BEGIN Study material

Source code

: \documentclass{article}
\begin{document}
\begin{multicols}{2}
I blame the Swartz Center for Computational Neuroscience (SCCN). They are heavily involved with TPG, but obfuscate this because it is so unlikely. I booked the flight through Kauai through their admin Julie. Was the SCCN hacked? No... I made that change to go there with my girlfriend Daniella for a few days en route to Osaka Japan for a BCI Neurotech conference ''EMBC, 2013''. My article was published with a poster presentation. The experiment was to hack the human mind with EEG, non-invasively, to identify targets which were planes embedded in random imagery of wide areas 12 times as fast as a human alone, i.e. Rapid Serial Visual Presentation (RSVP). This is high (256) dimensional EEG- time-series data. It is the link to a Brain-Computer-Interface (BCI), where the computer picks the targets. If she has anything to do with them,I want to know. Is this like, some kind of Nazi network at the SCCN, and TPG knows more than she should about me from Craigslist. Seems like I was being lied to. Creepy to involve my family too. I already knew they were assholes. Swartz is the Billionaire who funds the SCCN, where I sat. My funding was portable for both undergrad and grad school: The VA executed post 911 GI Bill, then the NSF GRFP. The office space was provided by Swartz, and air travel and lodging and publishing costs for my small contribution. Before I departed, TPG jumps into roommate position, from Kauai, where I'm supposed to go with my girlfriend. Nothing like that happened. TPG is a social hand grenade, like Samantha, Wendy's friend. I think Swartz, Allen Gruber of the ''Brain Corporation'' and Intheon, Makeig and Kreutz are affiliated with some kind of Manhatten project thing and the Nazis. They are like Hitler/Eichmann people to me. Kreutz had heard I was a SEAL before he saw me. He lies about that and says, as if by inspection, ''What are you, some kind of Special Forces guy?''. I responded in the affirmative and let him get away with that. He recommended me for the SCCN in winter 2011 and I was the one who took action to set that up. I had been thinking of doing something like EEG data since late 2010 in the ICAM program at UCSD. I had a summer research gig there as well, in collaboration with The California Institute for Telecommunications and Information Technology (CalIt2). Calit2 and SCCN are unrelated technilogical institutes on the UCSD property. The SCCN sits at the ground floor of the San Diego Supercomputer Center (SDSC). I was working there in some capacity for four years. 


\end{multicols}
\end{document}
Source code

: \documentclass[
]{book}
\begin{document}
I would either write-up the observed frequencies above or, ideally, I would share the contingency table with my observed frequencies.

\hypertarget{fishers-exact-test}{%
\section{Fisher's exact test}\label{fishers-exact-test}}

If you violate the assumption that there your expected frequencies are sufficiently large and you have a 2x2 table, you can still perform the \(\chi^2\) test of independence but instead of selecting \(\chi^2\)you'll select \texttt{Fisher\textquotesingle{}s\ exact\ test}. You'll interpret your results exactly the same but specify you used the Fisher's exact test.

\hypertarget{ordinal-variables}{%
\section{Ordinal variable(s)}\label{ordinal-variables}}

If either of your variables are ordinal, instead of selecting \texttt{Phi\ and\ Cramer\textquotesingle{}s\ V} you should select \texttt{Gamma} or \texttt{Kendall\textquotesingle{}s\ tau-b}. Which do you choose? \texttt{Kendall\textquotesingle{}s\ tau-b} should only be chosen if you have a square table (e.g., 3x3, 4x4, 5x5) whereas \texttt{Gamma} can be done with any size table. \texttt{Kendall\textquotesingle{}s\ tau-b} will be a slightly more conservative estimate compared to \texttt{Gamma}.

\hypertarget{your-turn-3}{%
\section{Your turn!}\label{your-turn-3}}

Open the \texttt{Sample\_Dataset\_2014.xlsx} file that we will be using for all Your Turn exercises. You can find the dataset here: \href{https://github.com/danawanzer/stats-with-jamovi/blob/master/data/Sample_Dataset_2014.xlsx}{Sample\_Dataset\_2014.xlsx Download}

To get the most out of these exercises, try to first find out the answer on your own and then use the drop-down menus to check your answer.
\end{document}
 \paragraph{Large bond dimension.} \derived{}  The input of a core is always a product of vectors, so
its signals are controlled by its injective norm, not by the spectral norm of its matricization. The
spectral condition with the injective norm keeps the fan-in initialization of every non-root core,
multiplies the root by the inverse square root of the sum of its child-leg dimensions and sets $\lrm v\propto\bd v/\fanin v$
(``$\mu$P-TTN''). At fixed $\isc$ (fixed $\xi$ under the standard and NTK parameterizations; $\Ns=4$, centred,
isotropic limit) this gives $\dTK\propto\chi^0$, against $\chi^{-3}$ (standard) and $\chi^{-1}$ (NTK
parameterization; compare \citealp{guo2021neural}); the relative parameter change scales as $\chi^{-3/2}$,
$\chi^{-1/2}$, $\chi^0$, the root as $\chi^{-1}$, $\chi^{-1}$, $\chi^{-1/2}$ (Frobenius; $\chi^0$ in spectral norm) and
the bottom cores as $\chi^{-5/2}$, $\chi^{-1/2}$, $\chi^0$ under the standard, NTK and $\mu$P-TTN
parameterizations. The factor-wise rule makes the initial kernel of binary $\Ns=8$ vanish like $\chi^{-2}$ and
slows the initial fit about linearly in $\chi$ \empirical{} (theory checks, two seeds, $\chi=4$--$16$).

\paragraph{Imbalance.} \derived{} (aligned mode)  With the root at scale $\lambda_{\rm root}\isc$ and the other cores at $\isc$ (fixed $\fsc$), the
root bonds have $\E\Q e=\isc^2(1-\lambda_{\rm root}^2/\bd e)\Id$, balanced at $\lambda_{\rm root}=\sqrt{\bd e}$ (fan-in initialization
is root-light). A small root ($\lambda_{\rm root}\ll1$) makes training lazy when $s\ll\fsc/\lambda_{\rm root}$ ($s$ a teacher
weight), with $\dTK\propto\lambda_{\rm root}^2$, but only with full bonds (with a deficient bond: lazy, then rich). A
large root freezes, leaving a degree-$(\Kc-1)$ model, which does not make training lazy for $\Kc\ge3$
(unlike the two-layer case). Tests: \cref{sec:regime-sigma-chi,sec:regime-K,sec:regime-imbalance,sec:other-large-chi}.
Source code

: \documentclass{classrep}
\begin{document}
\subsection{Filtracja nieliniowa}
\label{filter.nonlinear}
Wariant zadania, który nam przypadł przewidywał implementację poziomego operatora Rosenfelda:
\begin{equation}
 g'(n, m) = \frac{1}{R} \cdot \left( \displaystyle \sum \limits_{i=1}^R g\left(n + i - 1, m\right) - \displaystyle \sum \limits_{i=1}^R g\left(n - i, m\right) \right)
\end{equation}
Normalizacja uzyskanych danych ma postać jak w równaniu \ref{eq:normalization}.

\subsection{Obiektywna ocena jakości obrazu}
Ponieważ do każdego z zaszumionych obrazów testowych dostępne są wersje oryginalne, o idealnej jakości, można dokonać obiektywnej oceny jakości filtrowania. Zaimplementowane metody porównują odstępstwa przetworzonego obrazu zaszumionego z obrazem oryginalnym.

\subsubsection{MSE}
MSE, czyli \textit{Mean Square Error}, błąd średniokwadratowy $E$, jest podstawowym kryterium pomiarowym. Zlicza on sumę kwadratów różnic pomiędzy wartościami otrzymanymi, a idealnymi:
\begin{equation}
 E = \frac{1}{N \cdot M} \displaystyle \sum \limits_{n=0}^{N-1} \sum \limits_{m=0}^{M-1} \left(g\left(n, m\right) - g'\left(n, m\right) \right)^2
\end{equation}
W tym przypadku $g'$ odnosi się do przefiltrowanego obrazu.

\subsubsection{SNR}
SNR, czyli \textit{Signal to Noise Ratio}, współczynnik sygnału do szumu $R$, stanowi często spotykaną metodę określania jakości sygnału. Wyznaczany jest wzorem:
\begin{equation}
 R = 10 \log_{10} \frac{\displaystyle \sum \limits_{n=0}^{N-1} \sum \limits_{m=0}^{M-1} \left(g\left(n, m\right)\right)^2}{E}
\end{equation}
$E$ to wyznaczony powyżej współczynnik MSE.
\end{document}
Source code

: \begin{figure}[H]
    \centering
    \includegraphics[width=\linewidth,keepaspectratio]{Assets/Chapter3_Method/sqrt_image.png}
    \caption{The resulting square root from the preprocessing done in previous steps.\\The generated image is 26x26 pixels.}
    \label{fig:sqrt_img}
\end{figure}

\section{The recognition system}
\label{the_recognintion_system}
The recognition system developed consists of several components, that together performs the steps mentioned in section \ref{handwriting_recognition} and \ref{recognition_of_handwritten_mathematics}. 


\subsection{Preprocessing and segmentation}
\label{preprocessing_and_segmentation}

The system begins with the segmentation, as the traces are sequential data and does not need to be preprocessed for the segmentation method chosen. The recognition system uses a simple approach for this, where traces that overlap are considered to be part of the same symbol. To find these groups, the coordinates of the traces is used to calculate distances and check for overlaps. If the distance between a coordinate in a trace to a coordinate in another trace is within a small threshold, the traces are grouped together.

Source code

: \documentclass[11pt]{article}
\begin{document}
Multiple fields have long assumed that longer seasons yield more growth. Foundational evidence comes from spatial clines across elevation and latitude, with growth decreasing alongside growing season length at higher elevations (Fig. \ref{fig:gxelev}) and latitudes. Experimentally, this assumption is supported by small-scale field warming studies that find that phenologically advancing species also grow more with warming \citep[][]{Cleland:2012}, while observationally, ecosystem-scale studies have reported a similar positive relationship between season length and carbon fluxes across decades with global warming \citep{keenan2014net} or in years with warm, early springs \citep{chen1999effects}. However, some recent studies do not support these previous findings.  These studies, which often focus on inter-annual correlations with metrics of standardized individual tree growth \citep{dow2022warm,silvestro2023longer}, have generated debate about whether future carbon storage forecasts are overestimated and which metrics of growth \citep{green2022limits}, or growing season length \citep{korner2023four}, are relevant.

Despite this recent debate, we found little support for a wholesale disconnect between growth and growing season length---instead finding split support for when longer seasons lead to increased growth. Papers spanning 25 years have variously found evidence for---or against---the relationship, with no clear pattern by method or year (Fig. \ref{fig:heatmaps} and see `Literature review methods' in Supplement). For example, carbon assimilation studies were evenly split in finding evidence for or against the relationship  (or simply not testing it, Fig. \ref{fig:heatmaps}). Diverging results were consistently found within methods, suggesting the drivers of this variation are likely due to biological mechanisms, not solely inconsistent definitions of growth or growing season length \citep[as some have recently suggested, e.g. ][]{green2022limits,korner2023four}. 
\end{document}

END Study material

_Problem to solve_: Pull out all lines of the data with the string "root".

_Response_:
spectral condition with the injective norm keeps the fan-in initialization of every non-root core,
multiplies the root by the inverse square root of the sum of its child-leg dimensions and sets $\lrm v\propto\bd v/\fanin v$
$\chi^{-1/2}$, $\chi^0$, the root as $\chi^{-1}$, $\chi^{-1}$, $\chi^{-1/2}$ (Frobenius; $\chi^0$ in spectral norm) and
\paragraph{Imbalance.} \derived{} (aligned mode)  With the root at scale $\lambda_{\rm root}\isc$ and the other cores at $\isc$ (fixed $\fsc$), the
root bonds have $\E\Q e=\isc^2(1-\lambda_{\rm root}^2/\bd e)\Id$, balanced at $\lambda_{\rm root}=\sqrt{\bd e}$ (fan-in initialization
is root-light). A small root ($\lambda_{\rm root}\ll1$) makes training lazy when $s\ll\fsc/\lambda_{\rm root}$ ($s$ a teacher
weight), with $\dTK\propto\lambda_{\rm root}^2$, but only with full bonds (with a deficient bond: lazy, then rich). A
large root freezes, leaving a degree-$(\Kc-1)$ model, which does not make training lazy for $\Kc\ge3$
    \caption{The resulting square root from the preprocessing done in previous steps.\\The generated image is 26x26 pixels.}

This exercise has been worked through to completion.